*** Dataset records ***

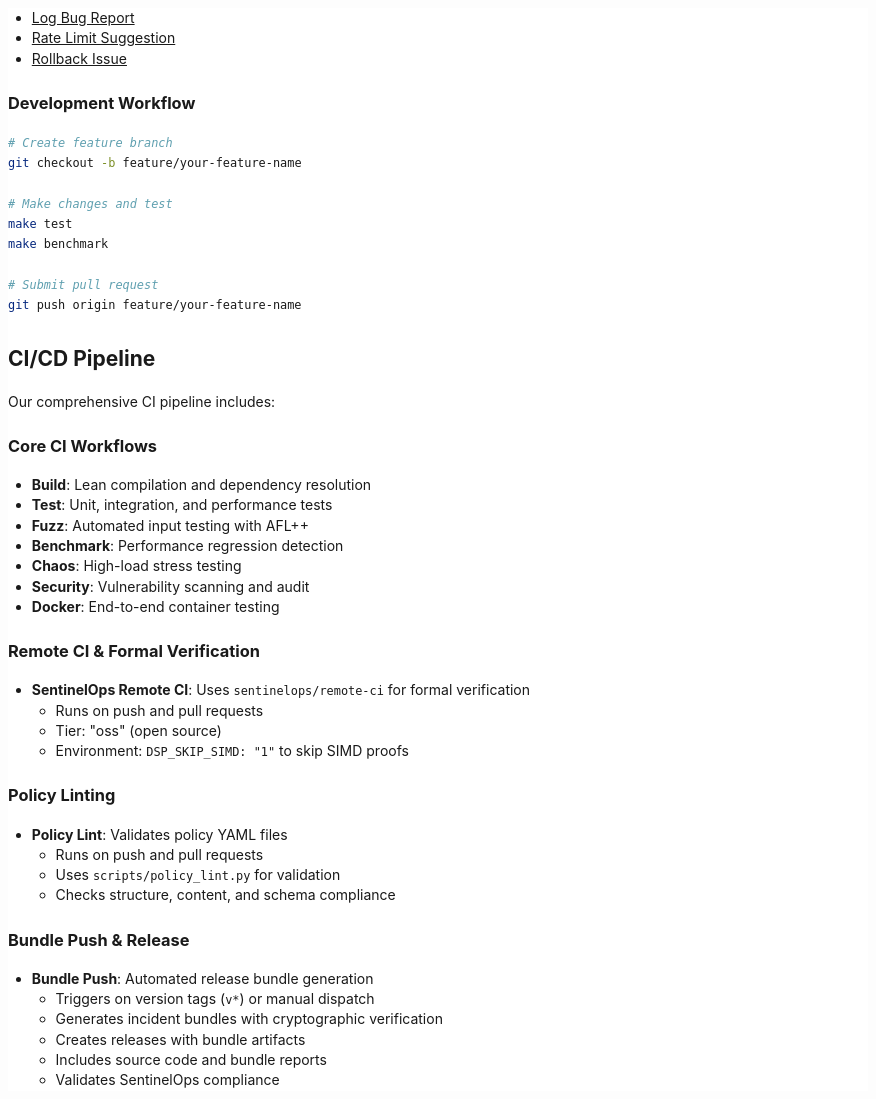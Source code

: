 - [Log Bug Report](./ISSUE_TEMPLATE/log_bug.md)
- [Rate Limit Suggestion](./ISSUE_TEMPLATE/rate_suggestion.md)
- [Rollback Issue](./ISSUE_TEMPLATE/rollback_issue.md)

### Development Workflow

```bash
# Create feature branch
git checkout -b feature/your-feature-name

# Make changes and test
make test
make benchmark

# Submit pull request
git push origin feature/your-feature-name
```

## CI/CD Pipeline

Our comprehensive CI pipeline includes:

### Core CI Workflows

- **Build**: Lean compilation and dependency resolution
- **Test**: Unit, integration, and performance tests
- **Fuzz**: Automated input testing with AFL++
- **Benchmark**: Performance regression detection
- **Chaos**: High-load stress testing
- **Security**: Vulnerability scanning and audit
- **Docker**: End-to-end container testing

### Remote CI & Formal Verification

- **SentinelOps Remote CI**: Uses `sentinelops/remote-ci` for formal verification
  - Runs on push and pull requests
  - Tier: "oss" (open source)
  - Environment: `DSP_SKIP_SIMD: "1"` to skip SIMD proofs

### Policy Linting

- **Policy Lint**: Validates policy YAML files
  - Runs on push and pull requests
  - Uses `scripts/policy_lint.py` for validation
  - Checks structure, content, and schema compliance

### Bundle Push & Release

- **Bundle Push**: Automated release bundle generation
  - Triggers on version tags (`v*`) or manual dispatch
  - Generates incident bundles with cryptographic verification
  - Creates  releases with bundle artifacts
  - Includes source code and bundle reports
  - Validates SentinelOps compliance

*** End of Dataset records ***

» Problem
Filter the records down to the lines containing the word "with", and copy those.

» Exercise response
- **Fuzz**: Automated input testing with AFL++
  - Generates incident bundles with cryptographic verification
  - Creates  releases with bundle artifacts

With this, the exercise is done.